Most facilities require incident reports to be filed before the end of your shift, and many set a 24-hour deadline. Federal guidance uses the word “prompt” without specifying a universal number, but the standard expectation in hospital policy is same-shift or within 24 hours. The sooner you write it, the more accurate your recall will be. If the event is serious enough to qualify as a sentinel event (one that results in death, permanent harm, or severe temporary harm), your facility’s root cause analysis process should begin within 72 hours, with a full action plan due within 45 days.

Don’t wait until you have every piece of information. Document what you know now and note anything still pending, like imaging results or lab work. A timely, slightly incomplete report is far more useful than a delayed one filled in from memory days later.

Where the Report Lives (and Doesn’t)

This is a critical distinction that trips up newer nurses: the incident report is not part of the patient’s medical record. It is an internal document filed with your facility’s risk management or quality improvement department. Do not reference the incident report in your charting. In the patient’s chart, document the clinical facts of what happened and the care you provided, but never write “incident report filed” or “see incident report.” Doing so can compromise the report’s legal protections.

Whether an incident report can be obtained by attorneys in a lawsuit depends on your state’s laws and how your hospital uses the report. Some states protect these documents as privileged quality improvement materials. Others do not. The hospital, not the individual nurse, determines how reports are handled and whether they’re structured to qualify for legal protection. Following your facility’s procedure precisely is the best way to preserve whatever protections exist in your state.

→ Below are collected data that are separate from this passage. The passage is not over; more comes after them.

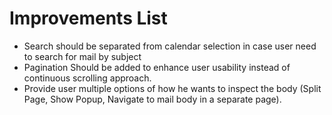 # Improvements List
- Search should be separated from calendar selection in case user need to search for mail by subject
- Pagination Should be added to enhance user usability instead of continuous scrolling approach.
- Provide user multiple options of how he wants to inspect the body (Split Page, Show Popup, Navigate to mail body in a separate page).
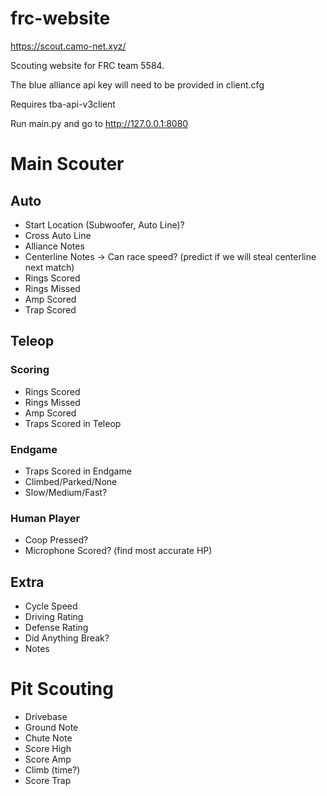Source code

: # frc-website

https://scout.camo-net.xyz/

Scouting website for FRC team 5584.

The blue alliance api key will need to be provided in client.cfg

Requires tba-api-v3client

Run main.py and go to http://127.0.0.1:8080

# Main Scouter
## Auto
- Start Location (Subwoofer, Auto Line)?
- Cross Auto Line
- Alliance Notes
- Centerline Notes -> Can race speed? (predict if we will steal centerline next match)
- Rings Scored
- Rings Missed
- Amp Scored
- Trap Scored

## Teleop

### Scoring
- Rings Scored
- Rings Missed
- Amp Scored
- Traps Scored in Teleop

### Endgame
- Traps Scored in Endgame
- Climbed/Parked/None
- Slow/Medium/Fast?

### Human Player
- Coop Pressed?
- Microphone Scored? (find most accurate HP)

## Extra
- Cycle Speed
- Driving Rating
- Defense Rating
- Did Anything Break?
- Notes

# Pit Scouting

- Drivebase
- Ground Note
- Chute Note
- Score High
- Score Amp
- Climb (time?)
- Score Trap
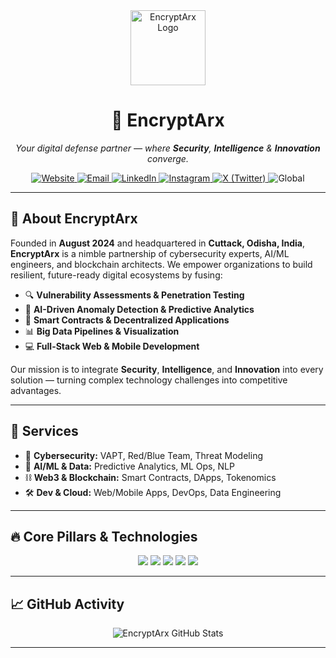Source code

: <div align="center">
  <img src="https://github.com/EncryptArx/encryptarx-website/blob/main/src/assets/logo.png" alt="EncryptArx Logo" width="120" />
  <h1>🔐 EncryptArx</h1>
  <p><em>Your digital defense partner — where <strong>Security</strong>, <strong>Intelligence</strong> & <strong>Innovation</strong> converge.</em></p>

  <!-- Social & Contact Badges -->
  <p>
    <a href="https://www.encryptarx.in/">
      <img alt="Website" src="https://img.shields.io/badge/Website-EncryptArx-0A192F?logo=Google-Chrome&logoColor=white" />
    </a>
    <a href="mailto:support@encryptarx.in">
      <img alt="Email" src="https://img.shields.io/badge/Email-support@encryptarx.in-D14836?logo=gmail&logoColor=white" />
    </a>
    <a href="https://linkedin.com/company/encryptarx">
      <img alt="LinkedIn" src="https://img.shields.io/badge/LinkedIn-EncryptArx-0077B5?logo=linkedin&logoColor=white" />
    </a>
    <a href="https://www.instagram.com/encryptarx/">
      <img alt="Instagram" src="https://img.shields.io/badge/Instagram-@encryptarx-E4405F?logo=instagram&logoColor=white" />
    </a>
    <a href="https://x.com/encryptarxx">
      <img alt="X (Twitter)" src="https://img.shields.io/badge/X-@encryptarxx-000000?logo=twitter&logoColor=white" />
    </a>
    <span>
      <img alt="Global" src="https://img.shields.io/badge/Location-Global%20%2F%20Remote-4AB857?logo=earth&logoColor=white" />
    </span>
  </p>
</div>


---

## 🚀 About EncryptArx  

Founded in **August 2024** and headquartered in **Cuttack, Odisha, India**, **EncryptArx** is a nimble partnership of cybersecurity experts, AI/ML engineers, and blockchain architects. We empower organizations to build resilient, future-ready digital ecosystems by fusing:

- 🔍 **Vulnerability Assessments & Penetration Testing**  
- 🤖 **AI-Driven Anomaly Detection & Predictive Analytics**  
- 🔗 **Smart Contracts & Decentralized Applications**  
- 📊 **Big Data Pipelines & Visualization**  
- 💻 **Full-Stack Web & Mobile Development**

Our mission is to integrate **Security**, **Intelligence**, and **Innovation** into every solution — turning complex technology challenges into competitive advantages.

---

## 💼 Services

- 🔐 **Cybersecurity:** VAPT, Red/Blue Team, Threat Modeling  
- 🧠 **AI/ML & Data:** Predictive Analytics, ML Ops, NLP  
- ⛓️ **Web3 & Blockchain:** Smart Contracts, DApps, Tokenomics  
- 🛠️ **Dev & Cloud:** Web/Mobile Apps, DevOps, Data Engineering
---


## 🔥 Core Pillars & Technologies

<div align="center">
  <img src="https://img.shields.io/badge/Cybersecurity-Expertise-ff4757?logo=fortinet&logoColor=white" />
  <img src="https://img.shields.io/badge/AI/ML-Intelligence-3742fa?logo=tensorflow&logoColor=white" />
  <img src="https://img.shields.io/badge/Web3-Blockchain-8e44ad?logo=ethereum&logoColor=white" />
  <img src="https://img.shields.io/badge/Data-Engineering-2ed573?logo=apache-spark&logoColor=white" />
  <img src="https://img.shields.io/badge/Full--Stack-Development-ffa501?logo=javascript&logoColor=white" />
</div>

---

## 📈 GitHub Activity

<div align="center">
  <img src="https://github-readme-stats.vercel.app/api?username=EncryptArx&show_icons=true&theme=dark&count_private=true" alt="EncryptArx GitHub Stats" />
</div>

---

How Hospitals Use Your Report

Incident reports feed directly into quality improvement. Safety teams aggregate data across reports to spot patterns: a unit with a spike in falls, a medication that’s repeatedly involved in dosing errors, a piece of equipment that keeps malfunctioning. This is the foundation of root cause analysis, a structured method for tracing an adverse event back to the system failures that allowed it to happen.

Your report also contributes to mandatory reporting at the state and national level. State laws generally require hospitals to report sentinel events and serious adverse outcomes. These larger reporting systems track error types, the level of staff involved, contributing factors, and the products or devices connected to the event. The data ultimately shapes safety alerts and policy changes that reach far beyond your unit. A well-written report, with specific details and no speculation, gives the safety team something they can actually work with.

Common Mistakes That Weaken a Report

Beyond the language issues already covered, a few practical errors come up repeatedly. Writing from memory hours or days later introduces inaccuracies, especially around times and sequences. Leaving fields blank, even ones that seem irrelevant, creates gaps that safety reviewers then have to chase down. Including opinions about staffing levels or coworker competence turns a factual document into something that could be used against the facility or individuals in ways you didn’t intend.

Another common mistake is underreporting. Nurses are more likely to file reports for administration errors they personally made than for prescribing or dispensing errors made by physicians or pharmacists. If you catch a problem at any point in the care chain, report it. The system only improves when the data reflects reality, not just the errors that happen to occur at the bedside.

Finally, resist the urge to photocopy or keep personal copies of incident reports. These are confidential documents owned by the facility. If you want a personal record for your own protection, document the clinical facts in your nursing notes, where they belong.